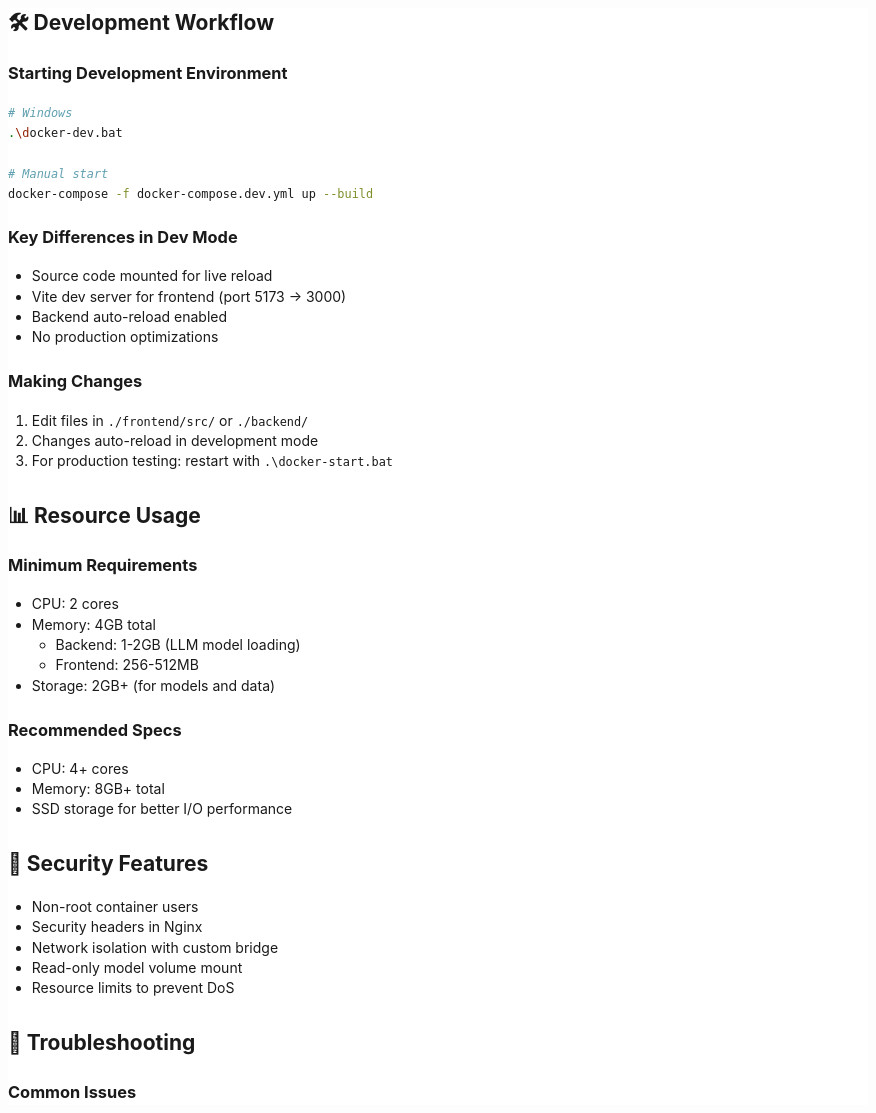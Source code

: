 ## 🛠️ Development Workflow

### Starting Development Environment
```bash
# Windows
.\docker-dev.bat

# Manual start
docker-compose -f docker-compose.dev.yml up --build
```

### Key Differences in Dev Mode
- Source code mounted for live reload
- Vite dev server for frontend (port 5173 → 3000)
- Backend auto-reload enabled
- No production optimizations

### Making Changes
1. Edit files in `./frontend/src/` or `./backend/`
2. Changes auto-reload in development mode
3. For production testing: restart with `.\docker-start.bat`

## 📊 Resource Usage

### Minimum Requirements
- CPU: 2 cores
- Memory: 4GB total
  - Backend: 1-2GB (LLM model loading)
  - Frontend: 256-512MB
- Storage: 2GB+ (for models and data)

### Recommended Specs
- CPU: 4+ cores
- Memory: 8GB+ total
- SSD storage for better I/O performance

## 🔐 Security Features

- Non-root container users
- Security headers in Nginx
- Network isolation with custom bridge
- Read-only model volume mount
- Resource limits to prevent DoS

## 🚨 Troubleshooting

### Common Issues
##############################
**DESCRIPTION OF THE TASK**: From the first line above down to the line with "## 🚨 Troubleshooting", reproduce every line and no others, omitting pictures.

**OUTPUT FOR THIS EXERCISE**:
Source code

: ## 🛠️ Development Workflow

### Starting Development Environment
```bash
# Windows
.\docker-dev.bat

# Manual start
docker-compose -f docker-compose.dev.yml up --build
```

### Key Differences in Dev Mode
- Source code mounted for live reload
- Vite dev server for frontend (port 5173 → 3000)
- Backend auto-reload enabled
- No production optimizations

### Making Changes
1. Edit files in `./frontend/src/` or `./backend/`
2. Changes auto-reload in development mode
3. For production testing: restart with `.\docker-start.bat`

## 📊 Resource Usage

### Minimum Requirements
- CPU: 2 cores
- Memory: 4GB total
  - Backend: 1-2GB (LLM model loading)
  - Frontend: 256-512MB
- Storage: 2GB+ (for models and data)

### Recommended Specs
- CPU: 4+ cores
- Memory: 8GB+ total
- SSD storage for better I/O performance

## 🔐 Security Features

- Non-root container users
- Security headers in Nginx
- Network isolation with custom bridge
- Read-only model volume mount
- Resource limits to prevent DoS

## 🚨 Troubleshooting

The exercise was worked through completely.